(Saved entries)
--------------------
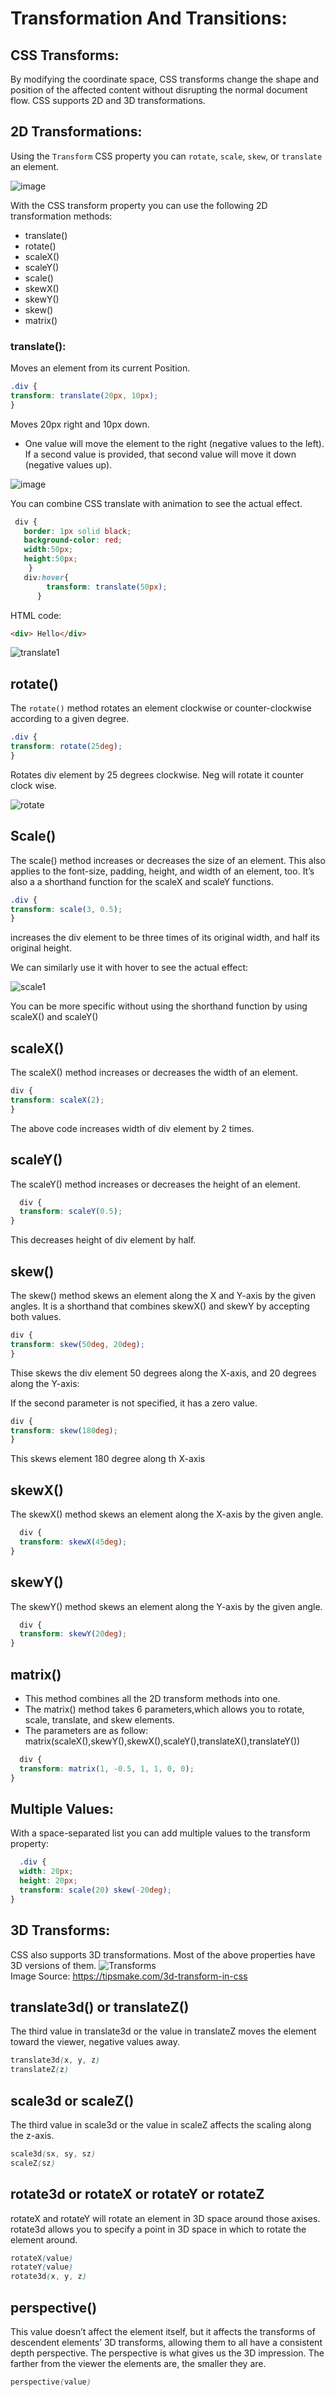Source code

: # Transformation And Transitions:<r>
  
## CSS Transforms:<br>
By modifying the coordinate space, CSS transforms change the shape and position of the affected content without disrupting the normal document flow.
CSS supports 2D and 3D transformations.

## 2D Transformations: <br>
Using the `Transform` CSS property you can `rotate`, `scale`, `skew`, or `translate` an element. 
  
  ![image](https://user-images.githubusercontent.com/70155541/134528299-953f7944-54c2-47e2-9cdf-b8da5807d840.png)

  
With the CSS transform property you can use the following 2D transformation methods:

* translate()
* rotate()
* scaleX()
* scaleY()
* scale()
* skewX()
* skewY()
* skew()
* matrix()

### translate():<br>
  Moves an element from its current Position.
  
  ```css
  .div {
  transform: translate(20px, 10px);
}
```
  
  Moves 20px right and 10px down.
  * One value will move the element to the right (negative values to the left). If a second value is provided, that second value will move it down (negative values up).

  ![image](https://user-images.githubusercontent.com/70155541/134403974-972ffd09-d771-49a1-b4b5-aa48b1214850.png)

  You can combine CSS translate with animation to see the actual effect.
  
 ```css
  div {
    border: 1px solid black;
    background-color: red;
    width:50px;
    height:50px;
     }
    div:hover{
         transform: translate(50px);
       }
```

  
HTML code:
  ```html
  <div> Hello</div>
  
  ```
  
  ![translate1](https://user-images.githubusercontent.com/70155541/134408004-9fef5794-8dfa-43d5-b020-7f25d941dcda.gif)

  ## rotate()
  
  The `rotate()` method rotates an element clockwise or counter-clockwise according to a given degree.
  
  ```css
  .div {
  transform: rotate(25deg);
}
  ```
Rotates div element by 25 degrees clockwise. Neg will rotate it counter clock wise.
  
  ![rotate](https://user-images.githubusercontent.com/70155541/134408716-ff72d1d0-889f-4804-91fd-357ee2c5f125.png)

  
  ## Scale()
  
  The scale() method increases or decreases the size of an element. This also applies to the font-size, padding, height, and width of an element, too. It’s also a a shorthand function for the scaleX and scaleY functions.
  
  ```css
  .div {
  transform: scale(3, 0.5);
}
  ```
 increases the div element to be three times of its original width, and half its original height.
  
  We can similarly use it with hover to see the actual effect:
  
  ![scale1](https://user-images.githubusercontent.com/70155541/134409913-f3178199-f16c-4a1e-858e-d56eaec58a38.gif)

  You can be more specific without using the shorthand function by using scaleX() and scaleY()
  
  ## scaleX()
  The scaleX() method increases or decreases the width of an element.
  
  ```css
  div {
  transform: scaleX(2);
}
  ```
The above code increases width of div element by 2 times.

  ## scaleY()
  The scaleY() method increases or decreases the height of an element.

```css
  div {
  transform: scaleY(0.5);
}
  ```
  This decreases height of div element by half.
  
  ## skew()
  The skew() method skews an element along the X and Y-axis by the given angles. It is a shorthand that combines skewX() and skewY by accepting both values.
  
  ```css
  div {
  transform: skew(50deg, 20deg);
}
  ```
Thise skews the div element 50 degrees along the X-axis, and 20 degrees along the Y-axis:

If the second parameter is not specified, it has a zero value.
  
  ```css
  div {
  transform: skew(180deg);
}
```
  This skews element 180 degree along th X-axis
 
  ## skewX()
  The skewX() method skews an element along the X-axis by the given angle.

```css
  div {
  transform: skewX(45deg);
}
  ```

## skewY()
  The skewY() method skews an element along the Y-axis by the given angle.

```css
  div {
  transform: skewY(20deg);
}
  ```
  
  ## matrix()
  
  * This method combines all the 2D transform methods into one.
  * The matrix() method takes 6 parameters,which allows you to rotate, scale, translate, and skew elements.
  * The parameters are as follow: matrix(scaleX(),skewY(),skewX(),scaleY(),translateX(),translateY())

```css
  div {
  transform: matrix(1, -0.5, 1, 1, 0, 0);
}
  ```
  
  ## Multiple Values:
  With a space-separated list you can add multiple values to the transform property:

```css
  .div {
  width: 20px;
  height: 20px; 
  transform: scale(20) skew(-20deg);
}
  ```
  
  ## 3D Transforms:
  CSS also supports 3D transformations. Most of the above properties have 3D versions of them.
     ![Transforms](https://user-images.githubusercontent.com/70155541/134402288-3747cba1-de77-41b2-962d-9b7eb24a9d42.png)<br>
 Image Source: https://tipsmake.com/3d-transform-in-css <br>

  ## translate3d() or translateZ()
The third value in translate3d or the value in translateZ moves the element toward the viewer, negative values away.
  ```css
  translate3d(x, y, z)
  translateZ(z)
  ```
  
  ## scale3d or scaleZ()
  The third value in scale3d or the value in scaleZ affects the scaling along the z-axis.
  
  ```css
  scale3d(sx, sy, sz)
  scaleZ(sz)
  ```
  
  ## rotate3d or rotateX or rotateY or rotateZ
rotateX and rotateY will rotate an element in 3D space around those axises. rotate3d allows you to specify a point in 3D space in which to rotate the element around.
  
  ```css
  rotateX(value)
  rotateY(value)
  rotate3d(x, y, z)
  ```
  
  ## perspective()
  This value doesn’t affect the element itself, but it affects the transforms of descendent elements’ 3D transforms, allowing them to all have a consistent depth perspective.
  The perspective is what gives us the 3D impression. The farther from the viewer the elements are, the smaller they are.
  
  ```css
  perspective(value)
```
--------------------
### Task prompt
Go line by line through the records above and copy each one containing "affects".

### Task answer
  The third value in scale3d or the value in scaleZ affects the scaling along the z-axis.
  This value doesn’t affect the element itself, but it affects the transforms of descendent elements’ 3D transforms, allowing them to all have a consistent depth perspective.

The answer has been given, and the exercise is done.